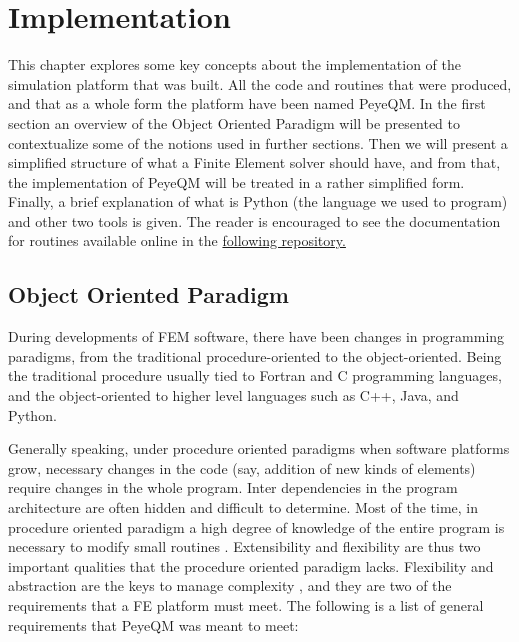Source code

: \chapter{Implementation}
\label{ch:Implementation}

This chapter explores some key concepts about the implementation of the simulation platform that was built. 
All the code and routines that were produced, and that as a whole form the platform have been named PeyeQM.  
In the first section an overview of the Object Oriented Paradigm will be presented to contextualize some of the notions used in further sections. Then we will present a simplified structure of what a Finite Element solver should have, and from that, the implementation of PeyeQM will be treated in a rather simplified form. Finally, a brief explanation of what is Python (the language we used to program) and other two tools is given. The reader is encouraged to see the documentation for routines available online in the \href{https://github.com/bebopsan/peyeQM}{following repository.}
  
\section{Object Oriented Paradigm}

During developments of FEM software, there have been changes in programming paradigms, from the traditional procedure-oriented to the object-oriented. Being the traditional procedure usually tied to  Fortran and C programming languages, and the object-oriented to higher level languages such as C++, Java, and Python.

Generally speaking, under procedure oriented paradigms when software platforms grow, necessary changes in the code (say, addition of new kinds of elements) require changes in the whole program. Inter dependencies  in the program architecture are often hidden and difficult to determine. Most of the time, in procedure oriented paradigm a high degree of knowledge of the entire program is necessary to modify small routines \cite{Mackerle2004}. Extensibility and flexibility are thus two important qualities that the procedure oriented paradigm lacks. 
Flexibility and abstraction are the keys to manage complexity \cite{Lage1998}, and they are two of the requirements that a FE platform must meet. The following is a list of general requirements that PeyeQM was meant to meet:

++++++

→ **BRIEF**
Output every entry above exactly, minus the pictures.

→ **ANSWER BOX**
Source code

: \chapter{Implementation}
\label{ch:Implementation}

This chapter explores some key concepts about the implementation of the simulation platform that was built. 
All the code and routines that were produced, and that as a whole form the platform have been named PeyeQM.  
In the first section an overview of the Object Oriented Paradigm will be presented to contextualize some of the notions used in further sections. Then we will present a simplified structure of what a Finite Element solver should have, and from that, the implementation of PeyeQM will be treated in a rather simplified form. Finally, a brief explanation of what is Python (the language we used to program) and other two tools is given. The reader is encouraged to see the documentation for routines available online in the \href{https://github.com/bebopsan/peyeQM}{following repository.}
  
\section{Object Oriented Paradigm}

During developments of FEM software, there have been changes in programming paradigms, from the traditional procedure-oriented to the object-oriented. Being the traditional procedure usually tied to  Fortran and C programming languages, and the object-oriented to higher level languages such as C++, Java, and Python.

Generally speaking, under procedure oriented paradigms when software platforms grow, necessary changes in the code (say, addition of new kinds of elements) require changes in the whole program. Inter dependencies  in the program architecture are often hidden and difficult to determine. Most of the time, in procedure oriented paradigm a high degree of knowledge of the entire program is necessary to modify small routines \cite{Mackerle2004}. Extensibility and flexibility are thus two important qualities that the procedure oriented paradigm lacks. 
Flexibility and abstraction are the keys to manage complexity \cite{Lage1998}, and they are two of the requirements that a FE platform must meet. The following is a list of general requirements that PeyeQM was meant to meet:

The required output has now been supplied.